--- START ---

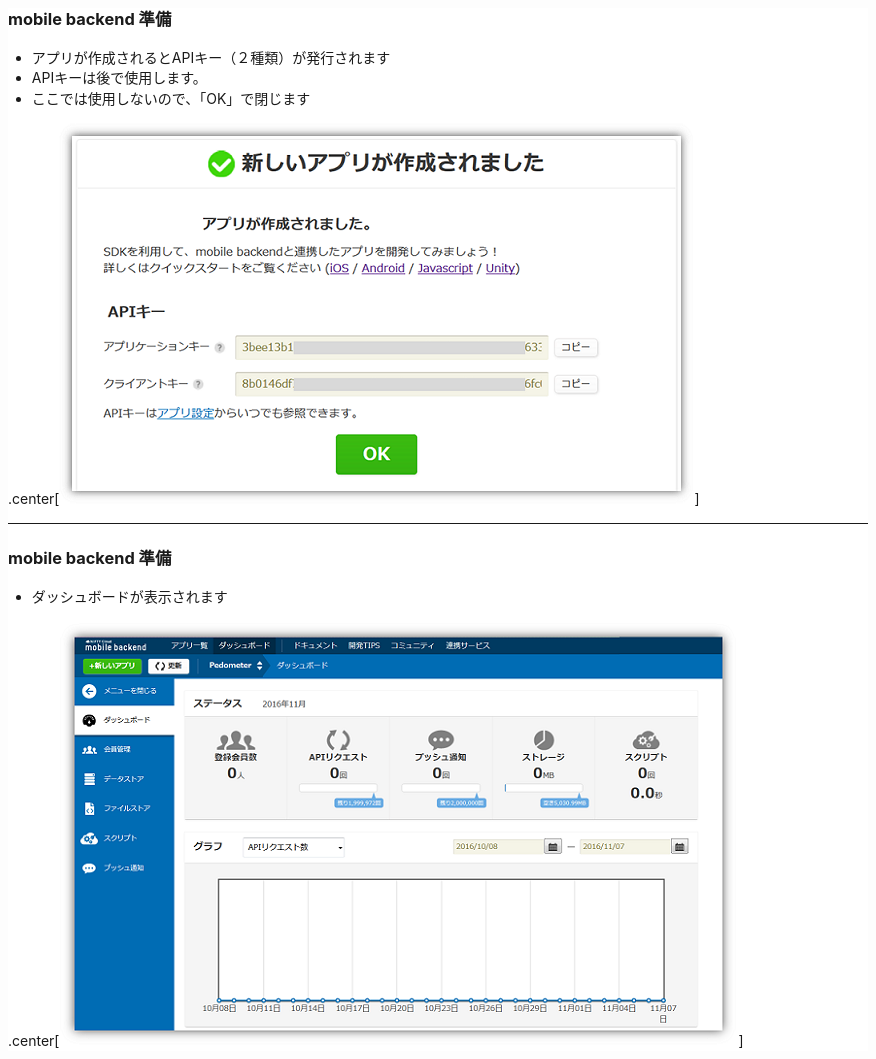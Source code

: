### mobile backend 準備
* アプリが作成されるとAPIキー（２種類）が発行されます
 * APIキーは後で使用します。
* ここでは使用しないので、「OK」で閉じます

.center[![mBaaS準備3](readme-img/mBaaS準備3.png)]

---
### mobile backend 準備
* ダッシュボードが表示されます

.center[![mBaaS準備4](readme-img/mBaaS準備4.png)]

--- END ---

Work instructions: Each record must be repeated exactly, and no picture may be carried over.

Written answer:
Source code

:### mobile backend 準備
* アプリが作成されるとAPIキー（２種類）が発行されます
 * APIキーは後で使用します。
* ここでは使用しないので、「OK」で閉じます

.center[![mBaaS準備3](readme-img/mBaaS準備3.png)]

---
### mobile backend 準備
* ダッシュボードが表示されます

.center[![mBaaS準備4](readme-img/mBaaS準備4.png)]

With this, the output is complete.